• _Dataset content_

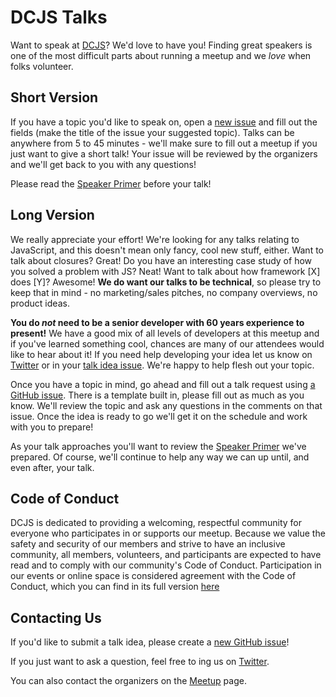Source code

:# DCJS Talks

Want to speak at [DCJS](http://www.meetup.com/DC-JavaScript/)? We'd love to have you! Finding great speakers is one of the most difficult parts about running a meetup and we _love_ when folks volunteer.

## Short Version

If you have a topic you'd like to speak on, open a [new issue](https://github.com/dcjs/talks/issues/new) and fill out the fields (make the title of the issue your suggested topic). Talks can be anywhere from 5 to 45 minutes - we'll make sure to fill out a meetup if you just want to give a short talk! Your issue will be reviewed by the organizers and we'll get back to you with any questions!

Please read the [Speaker Primer](speaker-primer.md) before your talk!

## Long Version

We really appreciate your effort! We're looking for any talks relating to JavaScript, and this doesn't mean only fancy, cool new stuff, either. Want to talk about closures? Great! Do you have an interesting case study of how you solved a problem with JS? Neat! Want to talk about how framework [X] does [Y]? Awesome! **We do want our talks to be technical**, so please try to keep that in mind - no marketing/sales pitches, no company overviews, no product ideas.

**You do _not_ need to be a senior developer with 60 years experience to present!** We have a good mix of all levels of developers at this meetup and if you've learned something cool, chances are many of our attendees would like to hear about it! If you need help developing your idea let us know on [Twitter](https://twitter.com/dcjavascript) or in your [talk idea issue](https://github.com/dcjs/talks/issues/new). We're happy to help flesh out your topic.

Once you have a topic in mind, go ahead and fill out a talk request using [a GitHub issue](https://github.com/dcjs/talks/issues/new). There is a template built in, please fill out as much as you know. We'll review the topic and ask any questions in the comments on that issue. Once the idea is ready to go we'll get it on the schedule and work with you to prepare!

As your talk approaches you'll want to review the [Speaker Primer](speaker-primer.md) we've prepared. Of course, we'll continue to help any way we can up until, and even after, your talk.

## Code of Conduct

DCJS is dedicated to providing a welcoming, respectful community for everyone who participates in or supports our meetup. Because we value the safety and security of our members and strive to have an inclusive community, all members, volunteers, and participants are expected to have read and to comply with our community's Code of Conduct. Participation in our events or online space is considered agreement with the Code of Conduct, which you can find in its full version [here](docs/code-of-conduct.md)

## Contacting Us

If you'd like to submit a talk idea, please create a [new GitHub issue](https://github.com/dcjs/talks/issues/new)!

If you just want to ask a question, feel free to ing us on [Twitter](https://twitter.com/dcjavascript).

You can also contact the organizers on the [Meetup](http://www.meetup.com/DC-JavaScript/) page.
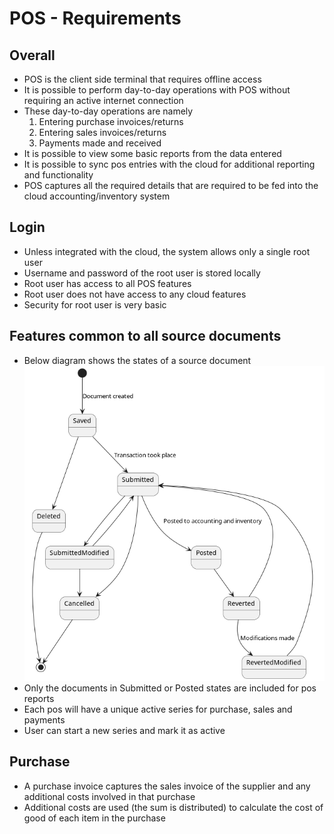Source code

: # POS - Requirements
## Overall
* POS is the client side terminal that requires offline access
* It is possible to perform day-to-day operations with POS without requiring an active internet connection
* These day-to-day operations are namely
  1. Entering purchase invoices/returns
  2. Entering sales invoices/returns
  3. Payments made and received
* It is possible to view some basic reports from the data entered
* It is possible to sync pos entries with the cloud for additional reporting and functionality
* POS captures all the required details that are required to be fed into the cloud accounting/inventory system


## Login
* Unless integrated with the cloud, the system allows only a single root user
* Username and password of the root user is stored locally
* Root user has access to all POS features
* Root user does not have access to any cloud features
* Security for root user is very basic

## Features common to all source documents
* Below diagram shows the states of a source document
  ![State Diagram](../design/sourcedocumentstates.png)
* Only the documents in Submitted or Posted states are included for pos reports
* Each pos will have a unique active series for purchase, sales and payments
* User can start a new series and mark it as active

## Purchase
* A purchase invoice captures the sales invoice of the supplier and any additional costs involved in that purchase
* Additional costs are used (the sum is distributed) to calculate the cost of good of each item in the purchase
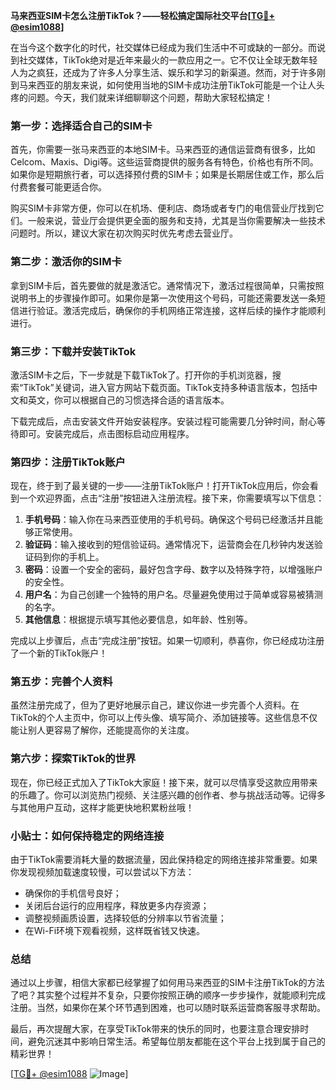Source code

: **马来西亚SIM卡怎么注册TikTok？——轻松搞定国际社交平台[[TG💪+ @esim1088](https://t.me/s/esim1088)]**

在当今这个数字化的时代，社交媒体已经成为我们生活中不可或缺的一部分。而说到社交媒体，TikTok绝对是近年来最火的一款应用之一。它不仅让全球无数年轻人为之疯狂，还成为了许多人分享生活、娱乐和学习的新渠道。然而，对于许多刚到马来西亚的朋友来说，如何使用当地的SIM卡成功注册TikTok可能是一个让人头疼的问题。今天，我们就来详细聊聊这个问题，帮助大家轻松搞定！

### **第一步：选择适合自己的SIM卡**
首先，你需要一张马来西亚的本地SIM卡。马来西亚的通信运营商有很多，比如Celcom、Maxis、Digi等。这些运营商提供的服务各有特色，价格也有所不同。如果你是短期旅行者，可以选择预付费的SIM卡；如果是长期居住或工作，那么后付费套餐可能更适合你。

购买SIM卡非常方便，你可以在机场、便利店、商场或者专门的电信营业厅找到它们。一般来说，营业厅会提供更全面的服务和支持，尤其是当你需要解决一些技术问题时。所以，建议大家在初次购买时优先考虑去营业厅。

### **第二步：激活你的SIM卡**
拿到SIM卡后，首先要做的就是激活它。通常情况下，激活过程很简单，只需按照说明书上的步骤操作即可。如果你是第一次使用这个号码，可能还需要发送一条短信进行验证。激活完成后，确保你的手机网络正常连接，这样后续的操作才能顺利进行。

### **第三步：下载并安装TikTok**
激活SIM卡之后，下一步就是下载TikTok了。打开你的手机浏览器，搜索“TikTok”关键词，进入官方网站下载页面。TikTok支持多种语言版本，包括中文和英文，你可以根据自己的习惯选择合适的语言版本。

下载完成后，点击安装文件开始安装程序。安装过程可能需要几分钟时间，耐心等待即可。安装完成后，点击图标启动应用程序。

### **第四步：注册TikTok账户**
现在，终于到了最关键的一步——注册TikTok账户！打开TikTok应用后，你会看到一个欢迎界面，点击“注册”按钮进入注册流程。接下来，你需要填写以下信息：

1. **手机号码**：输入你在马来西亚使用的手机号码。确保这个号码已经激活并且能够正常使用。
2. **验证码**：输入接收到的短信验证码。通常情况下，运营商会在几秒钟内发送验证码到你的手机上。
3. **密码**：设置一个安全的密码，最好包含字母、数字以及特殊字符，以增强账户的安全性。
4. **用户名**：为自己创建一个独特的用户名。尽量避免使用过于简单或容易被猜测的名字。
5. **其他信息**：根据提示填写其他必要信息，如年龄、性别等。

完成以上步骤后，点击“完成注册”按钮。如果一切顺利，恭喜你，你已经成功注册了一个新的TikTok账户！

### **第五步：完善个人资料**
虽然注册完成了，但为了更好地展示自己，建议你进一步完善个人资料。在TikTok的个人主页中，你可以上传头像、填写简介、添加链接等。这些信息不仅能让别人更容易了解你，还能提高你的关注度。

### **第六步：探索TikTok的世界**
现在，你已经正式加入了TikTok大家庭！接下来，就可以尽情享受这款应用带来的乐趣了。你可以浏览热门视频、关注感兴趣的创作者、参与挑战活动等。记得多与其他用户互动，这样才能更快地积累粉丝哦！

### **小贴士：如何保持稳定的网络连接**
由于TikTok需要消耗大量的数据流量，因此保持稳定的网络连接非常重要。如果你发现视频加载速度较慢，可以尝试以下方法：
- 确保你的手机信号良好；
- 关闭后台运行的应用程序，释放更多内存资源；
- 调整视频画质设置，选择较低的分辨率以节省流量；
- 在Wi-Fi环境下观看视频，这样既省钱又快速。

### **总结**
通过以上步骤，相信大家都已经掌握了如何用马来西亚的SIM卡注册TikTok的方法了吧？其实整个过程并不复杂，只要你按照正确的顺序一步步操作，就能顺利完成注册。当然，如果你在某个环节遇到困难，也可以随时联系运营商客服寻求帮助。

最后，再次提醒大家，在享受TikTok带来的快乐的同时，也要注意合理安排时间，避免沉迷其中影响日常生活。希望每位朋友都能在这个平台上找到属于自己的精彩世界！

[[TG💪+ @esim1088](https://t.me/s/esim1088) ![Image](https://i.postimg.cc/4NQfJmqS/Snipaste-2025-05-13-00-14-12.png)]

• _What you will do_
Show each line in the data where the string "active" appears.

• _Output_
* It is possible to perform day-to-day operations with POS without requiring an active internet connection
* Each pos will have a unique active series for purchase, sales and payments
* User can start a new series and mark it as active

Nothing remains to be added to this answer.